Work instructions: If a line of the data contains the word "feature", it is counted; report how many such lines there are and nothing else.

___ Source data ___

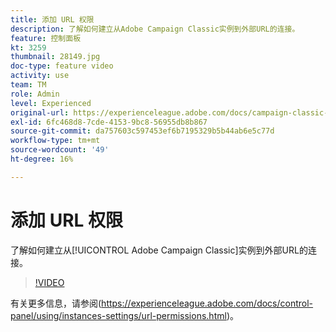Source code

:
 ```yaml
---
title: 添加 URL 权限
description: 了解如何建立从Adobe Campaign Classic实例到外部URL的连接。
feature: 控制面板
kt: 3259
thumbnail: 28149.jpg
doc-type: feature video
activity: use
team: TM
role: Admin
level: Experienced
original-url: https://experienceleague.adobe.com/docs/campaign-classic-learn/tutorials/administrating/control-panel-acc/adding-url-permissions.html
exl-id: 6fc468d8-7cde-4153-9bc8-56955db8b867
source-git-commit: da757603c597453ef6b7195329b5b44ab6e5c77d
workflow-type: tm+mt
source-wordcount: '49'
ht-degree: 16%

---
```


# 添加 URL 权限

了解如何建立从[!UICONTROL Adobe Campaign Classic]实例到外部URL的连接。

>[!VIDEO](https://video.tv.adobe.com/v/28149?quality=12)

有关更多信息，请参阅(https://experienceleague.adobe.com/docs/control-panel/using/instances-settings/url-permissions.html)。
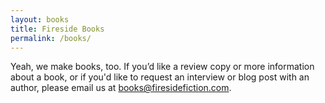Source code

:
 ```yaml
---
layout: books
title: Fireside Books
permalink: /books/
---
```


Yeah, we make books, too. If you’d like a review copy or more information about a book, or if you'd like to request an interview or blog post with an author, please email us at [books@firesidefiction.com](mailto:books@firesidefiction.com).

___

Written answer: 2